Anyway, I put a flea treatment on her, gave her a flea stunning bath, brushed her out real good....but she still was itching. Since I already put a flea treatment on her, I didn't want to overdue it so I waited until it was safe to treat her again and got a better quality one from the vet. I put that (Frontline Plus) on ALL of my animals, cats and dogs. I gave Kenya a Capstar treatment (a pill that actually KILLS fleas) and gave her another one two days later for good measure. Those treatments only took care of the fleas on the dog. 

I took ALL of my bedding, upholstery, rugs, dog bedding, curtains...everything...and washed it with HOT water (even poured in boiling water), a tiny bit of bleach, and salt b/c I read it kills the fleas and dries out eggs.

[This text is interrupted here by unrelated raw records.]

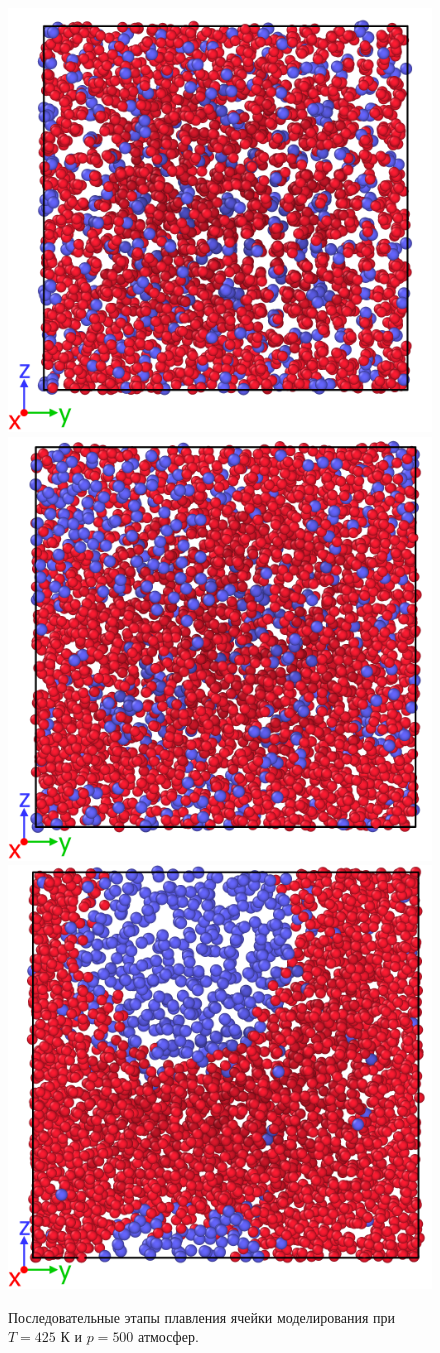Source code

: \begin{figure}[H]
    \centering
    \begin{minipage}{\linewidth}
    \includegraphics[width=.325\linewidth]{figures/press1.png}
    \includegraphics[width=.325\linewidth]{figures/press2.png}
    \includegraphics[width=.325\linewidth]{figures/press3.png}
    \end{minipage}
    \caption{Последовательные этапы плавления ячейки моделирования при $T=425$ К и $p=500$ атмосфер.}
    \label{fig3.3}
\end{figure}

I got flea treatments for the floors from my vet and I treat every inch of the house. The treatments have to have an insect growth regulator (IGR) or they just plain to not work. You cannot kill flea eggs per se, only stunt them from maturing by interrupting their growth cycle, and then they die off. Many topical flea treatments or flea preventatives for animals only treat adult fleas. It's the eggs you have to target, and they fall off the dog. Where there are fleas, there are eggs! I KNEW they were in the carpet b/c I saw one jump off of Kenya and when I chased it it was too fast and burrowed into the carpet.

I just went all out with it and am happy to say I have not seen a flea or flea dirt on any of my five animals since. After I treated all of the carpets, floors, rugs, and furniture with the IGR powder and spray, I found many dead spiders and centipedes, so I know that worked. The products I used are supposed to protect the house for 365 days.

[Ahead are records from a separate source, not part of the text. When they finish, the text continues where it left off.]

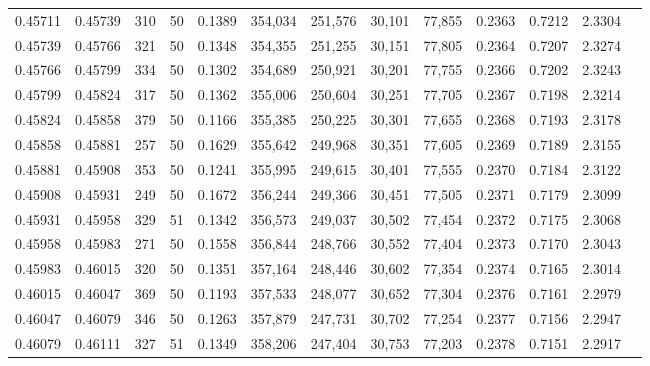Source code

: \begin{tabular}{rrrrrrrrrrrrr}
0.45711 & 0.45739 &   310 &  50 &                                     0.1389 & 354,034 & 251,576 &  30,101 &  77,855 & 0.2363 & 0.7212 & 2.3304 \\
0.45739 & 0.45766 &   321 &  50 &                                     0.1348 & 354,355 & 251,255 &  30,151 &  77,805 & 0.2364 & 0.7207 & 2.3274 \\
0.45766 & 0.45799 &   334 &  50 &                                     0.1302 & 354,689 & 250,921 &  30,201 &  77,755 & 0.2366 & 0.7202 & 2.3243 \\
0.45799 & 0.45824 &   317 &  50 &                                     0.1362 & 355,006 & 250,604 &  30,251 &  77,705 & 0.2367 & 0.7198 & 2.3214 \\
0.45824 & 0.45858 &   379 &  50 &                                     0.1166 & 355,385 & 250,225 &  30,301 &  77,655 & 0.2368 & 0.7193 & 2.3178 \\
0.45858 & 0.45881 &   257 &  50 &                                     0.1629 & 355,642 & 249,968 &  30,351 &  77,605 & 0.2369 & 0.7189 & 2.3155 \\
0.45881 & 0.45908 &   353 &  50 &                                     0.1241 & 355,995 & 249,615 &  30,401 &  77,555 & 0.2370 & 0.7184 & 2.3122 \\
0.45908 & 0.45931 &   249 &  50 &                                     0.1672 & 356,244 & 249,366 &  30,451 &  77,505 & 0.2371 & 0.7179 & 2.3099 \\
0.45931 & 0.45958 &   329 &  51 &                                     0.1342 & 356,573 & 249,037 &  30,502 &  77,454 & 0.2372 & 0.7175 & 2.3068 \\
0.45958 & 0.45983 &   271 &  50 &                                     0.1558 & 356,844 & 248,766 &  30,552 &  77,404 & 0.2373 & 0.7170 & 2.3043 \\
0.45983 & 0.46015 &   320 &  50 &                                     0.1351 & 357,164 & 248,446 &  30,602 &  77,354 & 0.2374 & 0.7165 & 2.3014 \\
0.46015 & 0.46047 &   369 &  50 &                                     0.1193 & 357,533 & 248,077 &  30,652 &  77,304 & 0.2376 & 0.7161 & 2.2979 \\
0.46047 & 0.46079 &   346 &  50 &                                     0.1263 & 357,879 & 247,731 &  30,702 &  77,254 & 0.2377 & 0.7156 & 2.2947 \\
0.46079 & 0.46111 &   327 &  51 &                                     0.1349 & 358,206 & 247,404 &  30,753 &  77,203 & 0.2378 & 0.7151 & 2.2917 \\

\end{tabular}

You can also get a "bomb" or a "fogger", but I opted against that because we have a gas oven and stove and I did not know how to turn off all the pilot lights. When I treated the house, I put all the animals in the basement and opened all the windows. The powder goes on the carpet, you push it in with a broom, leave it for several hours, and then vacuum it up. The spray you just spray on, but man that stuff smelled and burned my sinuses!

I recommend just doing the whole house and everything. If the dog had fleas, there's eggs somewhere. Too many people say they just keep coming back. I spent a day just doing the entire house and now they are gone, for a year at least.


----------